Real Estate Related Tax Deductions
While the reasons for buying your own home and officially becoming a homeonwer include ideals such as investment, security, family, and longevity, there are also several financial reasons why buying a new home for sale can also benefit you monetarily. As tax season approaches, information about real estate related tax deductions should help you when preparing your tax returns and filing your taxes. Below are just a few of the benefits of homeownership related tax breaks.
1. Deduction of Your Mortgage Interest
This is probably the most well-known benefit of owning your own home. Instead of paying an almost identical payment in rent for a home of approximately the same size and value and literally “throwing away” your money, with mortgage interest deduction, you can deduct your interest from your gross income to reduce the amount of overall taxes you pay. Because mortgage interest makes up the bulk of your initial payments to a lender, interest amounts can be substantial for a 12-month period depending on your loan amount.
2. Deduction of Mortgage Insurance Premiums
This is a much lesser known deduction that homeowners sometimes miss when they are filing their taxes. Many homeowners don’t even know that they are allowed to deduct their private mortgage insurance (PMI) from their taxes. PMI is charged by a lender when the loan amount is greater than 80% of the home’s appraised value, or loan to value ratio.
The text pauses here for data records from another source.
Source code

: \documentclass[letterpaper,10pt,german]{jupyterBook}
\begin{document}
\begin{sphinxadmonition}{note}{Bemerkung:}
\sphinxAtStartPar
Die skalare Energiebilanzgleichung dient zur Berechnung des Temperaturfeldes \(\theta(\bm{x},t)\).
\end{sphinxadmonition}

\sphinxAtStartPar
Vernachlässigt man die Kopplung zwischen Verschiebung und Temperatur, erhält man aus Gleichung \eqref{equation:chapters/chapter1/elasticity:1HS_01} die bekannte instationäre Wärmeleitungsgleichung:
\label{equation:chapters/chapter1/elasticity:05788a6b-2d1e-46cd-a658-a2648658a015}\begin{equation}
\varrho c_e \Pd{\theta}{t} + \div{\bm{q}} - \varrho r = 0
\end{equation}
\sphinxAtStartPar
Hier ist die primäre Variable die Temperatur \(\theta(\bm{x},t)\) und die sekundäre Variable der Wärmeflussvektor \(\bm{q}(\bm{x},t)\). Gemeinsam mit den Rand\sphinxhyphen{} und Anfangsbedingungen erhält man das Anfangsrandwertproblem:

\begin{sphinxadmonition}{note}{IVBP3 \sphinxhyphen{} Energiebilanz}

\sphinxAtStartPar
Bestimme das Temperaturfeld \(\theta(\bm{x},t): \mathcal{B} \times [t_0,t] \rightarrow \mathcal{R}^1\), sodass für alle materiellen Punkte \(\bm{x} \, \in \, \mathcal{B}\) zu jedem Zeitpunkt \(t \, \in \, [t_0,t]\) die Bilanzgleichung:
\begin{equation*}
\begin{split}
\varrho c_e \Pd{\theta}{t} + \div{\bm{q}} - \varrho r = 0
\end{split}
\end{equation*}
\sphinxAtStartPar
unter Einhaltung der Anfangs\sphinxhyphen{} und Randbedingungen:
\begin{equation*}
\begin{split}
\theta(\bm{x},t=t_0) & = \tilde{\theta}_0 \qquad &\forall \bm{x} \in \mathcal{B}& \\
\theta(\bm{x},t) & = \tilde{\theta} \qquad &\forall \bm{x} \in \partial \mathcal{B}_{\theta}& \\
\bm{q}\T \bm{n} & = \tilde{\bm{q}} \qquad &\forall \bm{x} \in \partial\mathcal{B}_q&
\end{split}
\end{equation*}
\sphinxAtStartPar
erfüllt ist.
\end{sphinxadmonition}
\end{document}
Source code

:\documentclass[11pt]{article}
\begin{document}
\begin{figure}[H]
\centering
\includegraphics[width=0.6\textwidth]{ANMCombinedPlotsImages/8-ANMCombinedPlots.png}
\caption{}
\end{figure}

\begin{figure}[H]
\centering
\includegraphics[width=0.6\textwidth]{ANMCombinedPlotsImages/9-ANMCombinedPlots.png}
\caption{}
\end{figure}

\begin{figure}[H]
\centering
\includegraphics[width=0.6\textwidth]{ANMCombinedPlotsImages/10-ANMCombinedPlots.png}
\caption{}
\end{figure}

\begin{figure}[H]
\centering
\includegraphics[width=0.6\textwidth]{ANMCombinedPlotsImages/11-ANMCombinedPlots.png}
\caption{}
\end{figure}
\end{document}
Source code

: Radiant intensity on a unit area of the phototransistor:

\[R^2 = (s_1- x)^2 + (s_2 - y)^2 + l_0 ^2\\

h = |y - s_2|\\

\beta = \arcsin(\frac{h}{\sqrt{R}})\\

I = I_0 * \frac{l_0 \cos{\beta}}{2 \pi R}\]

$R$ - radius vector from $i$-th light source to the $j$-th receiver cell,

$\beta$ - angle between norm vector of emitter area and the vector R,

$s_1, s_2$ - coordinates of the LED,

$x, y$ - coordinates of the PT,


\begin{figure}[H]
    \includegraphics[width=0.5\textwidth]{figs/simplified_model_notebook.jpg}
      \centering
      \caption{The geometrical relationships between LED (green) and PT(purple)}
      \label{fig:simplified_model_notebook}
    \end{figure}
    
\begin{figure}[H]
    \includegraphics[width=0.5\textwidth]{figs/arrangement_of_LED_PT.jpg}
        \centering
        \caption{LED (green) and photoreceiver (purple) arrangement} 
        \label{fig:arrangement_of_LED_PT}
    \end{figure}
Sometimes this is calcualted immediately in an FHA loan situation where the buyer is not putting the tradition 20% down on the purchase of their home. Other times, it is calculated during a refinance where a homeowner has taken out a home equity line of credit to make improvements or pay off debt. When the loan’s value reaches 80% of the appraised value of the home, PMI can be removed at the discretion of the lender – it automatically comes off when the value is 78%. Regardless, this amount of approximately $80 – $150 / month can be deducted from your taxes if you are a homeowner.
3. Deduction of Prepaid Interest
While many people have noticed reductions in their credit scores because of employment issues and debt issues during the Recession, it is still possible as a homeowner to “buy a better interest rate” by using points. When the appraised value of the home is high, and the loan amount is low, it is possible to spend some money initially during the mortgage process to pay points to achieve a better interest rate. Points can be paid for ever 1/4% of interest to buy down your rate. If you have the “breathing room” of excellent equity in your new home purchase, you may consider lowering your monthly payments by purchasing a better rate. If you are buying a home in the calendar year of which you are doing your taxes, you are able to deduct the entire amount of prepaid interest that is added up in your closing costs. If you are refinancing, you are able to deduct your prepaid interest over the length of your refinanced loan – not all at once.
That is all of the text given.